Your assignment
Retype, word for word, each line between the lines holding "2. ✅ Code quality" and "Various showcase implementations", inclusive, and leave the rest of the data alone.

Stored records
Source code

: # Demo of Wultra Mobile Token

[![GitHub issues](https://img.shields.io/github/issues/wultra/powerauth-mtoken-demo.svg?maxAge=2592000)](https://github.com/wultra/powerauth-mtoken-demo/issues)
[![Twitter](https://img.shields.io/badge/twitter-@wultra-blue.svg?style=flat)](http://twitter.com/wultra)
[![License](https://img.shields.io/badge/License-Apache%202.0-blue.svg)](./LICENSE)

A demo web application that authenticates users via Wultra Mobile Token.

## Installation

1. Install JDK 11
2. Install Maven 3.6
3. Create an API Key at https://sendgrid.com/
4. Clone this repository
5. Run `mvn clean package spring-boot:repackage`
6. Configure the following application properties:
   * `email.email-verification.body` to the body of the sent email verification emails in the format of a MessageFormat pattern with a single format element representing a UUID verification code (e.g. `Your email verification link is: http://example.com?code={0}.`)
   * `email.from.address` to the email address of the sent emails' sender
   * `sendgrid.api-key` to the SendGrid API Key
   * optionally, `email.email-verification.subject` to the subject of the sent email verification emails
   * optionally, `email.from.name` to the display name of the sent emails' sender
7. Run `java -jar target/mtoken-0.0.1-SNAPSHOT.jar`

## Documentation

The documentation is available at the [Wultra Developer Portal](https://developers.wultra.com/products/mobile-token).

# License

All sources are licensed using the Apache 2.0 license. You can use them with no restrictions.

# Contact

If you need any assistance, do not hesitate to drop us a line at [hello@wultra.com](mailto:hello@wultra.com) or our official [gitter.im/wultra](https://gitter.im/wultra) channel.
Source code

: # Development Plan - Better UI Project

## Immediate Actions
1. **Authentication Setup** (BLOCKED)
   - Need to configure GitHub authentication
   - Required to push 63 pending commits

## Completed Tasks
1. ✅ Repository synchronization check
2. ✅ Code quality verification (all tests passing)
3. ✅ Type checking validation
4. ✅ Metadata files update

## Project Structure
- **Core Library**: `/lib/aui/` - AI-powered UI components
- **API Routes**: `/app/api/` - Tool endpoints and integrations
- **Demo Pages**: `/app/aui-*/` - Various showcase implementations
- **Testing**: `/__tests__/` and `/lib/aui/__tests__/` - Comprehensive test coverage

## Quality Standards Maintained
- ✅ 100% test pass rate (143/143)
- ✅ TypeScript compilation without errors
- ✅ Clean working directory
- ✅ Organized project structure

Your solution
2. ✅ Code quality verification (all tests passing)
3. ✅ Type checking validation
4. ✅ Metadata files update

## Project Structure
- **Core Library**: `/lib/aui/` - AI-powered UI components
- **API Routes**: `/app/api/` - Tool endpoints and integrations
- **Demo Pages**: `/app/aui-*/` - Various showcase implementations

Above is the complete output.